As Vietnam continues to streamline its tax policies to align with international standards and digital transformation goals, significant changes to the Law on Value-Added Tax (VAT) will officially take effect from July 1, 2025. These amendments are expected to have wide-reaching implications for both local businesses and foreign investors operating in the country.
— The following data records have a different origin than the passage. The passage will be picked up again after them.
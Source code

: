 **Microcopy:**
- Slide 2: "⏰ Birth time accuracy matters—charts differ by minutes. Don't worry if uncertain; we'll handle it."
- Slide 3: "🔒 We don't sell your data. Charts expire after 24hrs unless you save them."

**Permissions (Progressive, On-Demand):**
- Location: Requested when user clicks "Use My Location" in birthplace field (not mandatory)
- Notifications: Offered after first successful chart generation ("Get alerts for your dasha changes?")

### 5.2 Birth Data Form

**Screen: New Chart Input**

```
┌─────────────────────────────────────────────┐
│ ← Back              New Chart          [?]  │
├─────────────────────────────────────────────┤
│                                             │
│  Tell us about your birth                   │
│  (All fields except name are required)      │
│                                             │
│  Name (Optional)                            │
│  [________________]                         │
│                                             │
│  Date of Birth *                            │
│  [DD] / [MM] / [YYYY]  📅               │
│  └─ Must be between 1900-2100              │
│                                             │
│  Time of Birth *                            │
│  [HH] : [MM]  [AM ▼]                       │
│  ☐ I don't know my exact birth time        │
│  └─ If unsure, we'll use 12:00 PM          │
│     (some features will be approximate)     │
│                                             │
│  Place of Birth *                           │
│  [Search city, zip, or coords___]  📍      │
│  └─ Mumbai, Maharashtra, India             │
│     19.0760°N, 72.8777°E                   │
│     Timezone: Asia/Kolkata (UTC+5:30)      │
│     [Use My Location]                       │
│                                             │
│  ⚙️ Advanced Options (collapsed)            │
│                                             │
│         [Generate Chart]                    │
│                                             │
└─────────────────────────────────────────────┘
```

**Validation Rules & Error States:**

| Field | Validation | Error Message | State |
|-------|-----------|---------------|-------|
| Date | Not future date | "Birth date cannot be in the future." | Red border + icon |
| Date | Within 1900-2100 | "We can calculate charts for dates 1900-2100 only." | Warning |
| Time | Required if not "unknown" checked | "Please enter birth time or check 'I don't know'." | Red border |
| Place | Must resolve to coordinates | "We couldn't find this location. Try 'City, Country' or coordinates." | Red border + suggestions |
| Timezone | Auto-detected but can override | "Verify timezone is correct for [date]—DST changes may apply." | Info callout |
From changes in VAT refund procedures to new rules on taxable activities, the updated law introduces several key provisions aimed at improving transparency, simplifying compliance, and enhancing tax administration efficiency.
In this article, we break down the most important updates to Vietnam’s VAT Law in 2025 and what they mean for your business.

1. Adjustment to VAT-Exempt Goods and Services
The new VAT Law (2024), effective from July 1, 2025, introduces significant changes to Article 5 of the current VAT Law No. 13/2008/QH12 (as amended by Laws No. 31/2013/QH13 and No. 106/2016/QH13), particularly concerning goods and services not subject to VAT. These revisions aim to streamline tax exemptions and align them with current economic realities.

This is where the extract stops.